[Saved data entries]
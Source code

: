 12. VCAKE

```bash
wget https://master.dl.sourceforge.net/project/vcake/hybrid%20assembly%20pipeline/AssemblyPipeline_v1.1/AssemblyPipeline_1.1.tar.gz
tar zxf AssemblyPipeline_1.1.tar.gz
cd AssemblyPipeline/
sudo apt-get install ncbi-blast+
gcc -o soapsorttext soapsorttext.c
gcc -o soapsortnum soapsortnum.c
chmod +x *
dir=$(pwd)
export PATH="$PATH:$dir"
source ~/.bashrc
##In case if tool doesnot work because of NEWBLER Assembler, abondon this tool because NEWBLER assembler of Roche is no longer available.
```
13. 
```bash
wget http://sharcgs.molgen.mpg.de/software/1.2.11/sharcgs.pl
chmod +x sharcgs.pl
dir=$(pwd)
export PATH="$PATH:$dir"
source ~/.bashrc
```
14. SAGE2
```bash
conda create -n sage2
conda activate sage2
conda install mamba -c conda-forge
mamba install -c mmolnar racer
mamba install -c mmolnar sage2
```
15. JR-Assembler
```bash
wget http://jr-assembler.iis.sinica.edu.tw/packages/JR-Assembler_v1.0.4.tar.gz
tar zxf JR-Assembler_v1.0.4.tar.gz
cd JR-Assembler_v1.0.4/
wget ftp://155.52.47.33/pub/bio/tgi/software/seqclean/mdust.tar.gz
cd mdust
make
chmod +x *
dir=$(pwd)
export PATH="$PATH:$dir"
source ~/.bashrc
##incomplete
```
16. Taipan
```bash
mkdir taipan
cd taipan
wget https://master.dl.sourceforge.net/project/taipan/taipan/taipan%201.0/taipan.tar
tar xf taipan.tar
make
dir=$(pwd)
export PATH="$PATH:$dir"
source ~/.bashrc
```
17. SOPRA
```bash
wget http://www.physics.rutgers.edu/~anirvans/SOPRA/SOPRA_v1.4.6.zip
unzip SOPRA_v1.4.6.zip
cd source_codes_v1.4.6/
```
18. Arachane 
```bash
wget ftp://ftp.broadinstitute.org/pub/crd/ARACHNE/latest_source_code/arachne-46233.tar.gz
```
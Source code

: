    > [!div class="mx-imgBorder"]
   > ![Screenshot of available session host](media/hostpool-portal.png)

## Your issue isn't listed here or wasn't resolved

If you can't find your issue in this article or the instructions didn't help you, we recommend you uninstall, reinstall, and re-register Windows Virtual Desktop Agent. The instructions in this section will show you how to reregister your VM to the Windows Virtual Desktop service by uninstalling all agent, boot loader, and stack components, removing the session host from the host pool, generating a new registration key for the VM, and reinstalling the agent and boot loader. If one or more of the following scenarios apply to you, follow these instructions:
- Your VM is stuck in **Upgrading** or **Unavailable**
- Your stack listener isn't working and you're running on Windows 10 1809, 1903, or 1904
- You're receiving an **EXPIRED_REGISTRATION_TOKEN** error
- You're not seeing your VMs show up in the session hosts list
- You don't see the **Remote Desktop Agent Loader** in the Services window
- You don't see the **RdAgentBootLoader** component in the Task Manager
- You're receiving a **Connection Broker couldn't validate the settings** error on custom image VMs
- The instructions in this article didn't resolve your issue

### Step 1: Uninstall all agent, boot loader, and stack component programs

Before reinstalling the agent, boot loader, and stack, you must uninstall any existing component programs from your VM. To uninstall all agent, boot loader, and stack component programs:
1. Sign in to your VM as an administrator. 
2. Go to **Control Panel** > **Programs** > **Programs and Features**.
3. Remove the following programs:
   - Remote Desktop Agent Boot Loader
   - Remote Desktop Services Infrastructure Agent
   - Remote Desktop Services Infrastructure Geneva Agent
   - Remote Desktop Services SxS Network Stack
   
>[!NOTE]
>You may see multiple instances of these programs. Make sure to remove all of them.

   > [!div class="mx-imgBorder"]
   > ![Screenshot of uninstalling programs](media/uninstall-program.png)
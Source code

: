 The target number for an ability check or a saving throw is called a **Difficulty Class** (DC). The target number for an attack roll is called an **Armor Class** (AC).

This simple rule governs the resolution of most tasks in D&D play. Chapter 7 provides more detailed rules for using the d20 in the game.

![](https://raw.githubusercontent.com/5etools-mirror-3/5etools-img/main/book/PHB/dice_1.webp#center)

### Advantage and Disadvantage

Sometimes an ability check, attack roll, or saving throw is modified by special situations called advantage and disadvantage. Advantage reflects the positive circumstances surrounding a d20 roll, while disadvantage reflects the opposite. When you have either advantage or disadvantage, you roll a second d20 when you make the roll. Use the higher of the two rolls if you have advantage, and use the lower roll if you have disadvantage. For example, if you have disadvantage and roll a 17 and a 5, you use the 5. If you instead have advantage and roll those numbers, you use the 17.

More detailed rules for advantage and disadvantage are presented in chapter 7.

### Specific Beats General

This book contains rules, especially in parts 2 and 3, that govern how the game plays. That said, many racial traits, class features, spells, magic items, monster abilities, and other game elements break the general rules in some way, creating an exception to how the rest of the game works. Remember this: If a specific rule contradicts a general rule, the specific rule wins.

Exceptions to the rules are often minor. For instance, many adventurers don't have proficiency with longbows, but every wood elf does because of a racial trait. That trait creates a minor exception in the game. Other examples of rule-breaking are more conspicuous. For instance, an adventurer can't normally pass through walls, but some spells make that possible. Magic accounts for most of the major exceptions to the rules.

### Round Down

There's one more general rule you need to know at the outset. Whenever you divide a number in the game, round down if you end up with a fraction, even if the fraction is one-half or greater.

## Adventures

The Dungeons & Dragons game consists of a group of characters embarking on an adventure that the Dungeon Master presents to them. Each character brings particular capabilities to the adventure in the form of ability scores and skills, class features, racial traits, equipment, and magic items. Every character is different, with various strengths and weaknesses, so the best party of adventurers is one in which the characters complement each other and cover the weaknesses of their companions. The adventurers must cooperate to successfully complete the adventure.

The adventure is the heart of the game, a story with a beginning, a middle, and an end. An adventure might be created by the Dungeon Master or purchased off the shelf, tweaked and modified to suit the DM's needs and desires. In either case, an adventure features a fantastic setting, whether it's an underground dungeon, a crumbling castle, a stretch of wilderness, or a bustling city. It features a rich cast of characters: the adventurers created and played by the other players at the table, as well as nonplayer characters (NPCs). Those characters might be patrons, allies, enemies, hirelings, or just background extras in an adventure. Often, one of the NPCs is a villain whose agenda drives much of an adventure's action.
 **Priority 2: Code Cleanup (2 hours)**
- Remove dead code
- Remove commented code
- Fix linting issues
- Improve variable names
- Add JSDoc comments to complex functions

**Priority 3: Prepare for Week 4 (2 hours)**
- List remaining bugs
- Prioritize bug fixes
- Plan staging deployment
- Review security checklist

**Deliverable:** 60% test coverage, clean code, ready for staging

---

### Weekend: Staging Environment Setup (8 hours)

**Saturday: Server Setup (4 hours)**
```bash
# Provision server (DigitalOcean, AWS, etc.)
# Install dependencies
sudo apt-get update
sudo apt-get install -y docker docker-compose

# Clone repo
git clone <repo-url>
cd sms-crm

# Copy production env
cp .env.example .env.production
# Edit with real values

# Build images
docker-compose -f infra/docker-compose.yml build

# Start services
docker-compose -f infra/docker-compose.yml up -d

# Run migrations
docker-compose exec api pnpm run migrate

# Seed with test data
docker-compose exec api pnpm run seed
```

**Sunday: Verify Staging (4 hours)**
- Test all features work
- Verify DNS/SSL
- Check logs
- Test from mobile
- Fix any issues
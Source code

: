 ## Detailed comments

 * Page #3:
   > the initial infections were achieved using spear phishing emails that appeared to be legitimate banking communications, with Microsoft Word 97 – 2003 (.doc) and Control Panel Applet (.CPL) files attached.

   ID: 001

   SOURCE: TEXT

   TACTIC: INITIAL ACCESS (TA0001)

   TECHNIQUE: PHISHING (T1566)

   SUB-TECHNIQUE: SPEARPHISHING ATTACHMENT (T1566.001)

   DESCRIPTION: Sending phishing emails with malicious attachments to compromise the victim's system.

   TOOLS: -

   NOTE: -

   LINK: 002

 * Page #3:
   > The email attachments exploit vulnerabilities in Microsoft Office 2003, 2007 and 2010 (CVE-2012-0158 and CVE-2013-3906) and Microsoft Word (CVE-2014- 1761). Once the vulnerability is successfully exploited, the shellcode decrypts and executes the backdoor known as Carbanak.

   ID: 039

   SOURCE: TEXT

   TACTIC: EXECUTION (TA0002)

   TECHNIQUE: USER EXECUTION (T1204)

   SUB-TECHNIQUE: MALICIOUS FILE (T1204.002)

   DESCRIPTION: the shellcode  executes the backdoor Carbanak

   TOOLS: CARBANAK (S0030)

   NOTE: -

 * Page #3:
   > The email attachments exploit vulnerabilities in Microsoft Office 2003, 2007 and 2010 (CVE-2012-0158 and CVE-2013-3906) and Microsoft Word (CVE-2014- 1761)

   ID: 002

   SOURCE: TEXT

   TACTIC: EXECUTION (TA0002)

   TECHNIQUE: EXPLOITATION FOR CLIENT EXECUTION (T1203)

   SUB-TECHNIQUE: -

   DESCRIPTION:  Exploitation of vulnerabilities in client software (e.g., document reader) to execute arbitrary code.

Brief: Output only the lines from the one that contains "TECHNIQUE: PHISHING (T1566)" through the last line of the data above, each restated exactly.

Finished task:
   TECHNIQUE: PHISHING (T1566)

   SUB-TECHNIQUE: SPEARPHISHING ATTACHMENT (T1566.001)

   DESCRIPTION: Sending phishing emails with malicious attachments to compromise the victim's system.

   TOOLS: -

   NOTE: -

   LINK: 002

 * Page #3:
   > The email attachments exploit vulnerabilities in Microsoft Office 2003, 2007 and 2010 (CVE-2012-0158 and CVE-2013-3906) and Microsoft Word (CVE-2014- 1761). Once the vulnerability is successfully exploited, the shellcode decrypts and executes the backdoor known as Carbanak.

   ID: 039

   SOURCE: TEXT

   TACTIC: EXECUTION (TA0002)

   TECHNIQUE: USER EXECUTION (T1204)

   SUB-TECHNIQUE: MALICIOUS FILE (T1204.002)

   DESCRIPTION: the shellcode  executes the backdoor Carbanak

   TOOLS: CARBANAK (S0030)

   NOTE: -

 * Page #3:
   > The email attachments exploit vulnerabilities in Microsoft Office 2003, 2007 and 2010 (CVE-2012-0158 and CVE-2013-3906) and Microsoft Word (CVE-2014- 1761)

   ID: 002

   SOURCE: TEXT

   TACTIC: EXECUTION (TA0002)

   TECHNIQUE: EXPLOITATION FOR CLIENT EXECUTION (T1203)

   SUB-TECHNIQUE: -

   DESCRIPTION:  Exploitation of vulnerabilities in client software (e.g., document reader) to execute arbitrary code.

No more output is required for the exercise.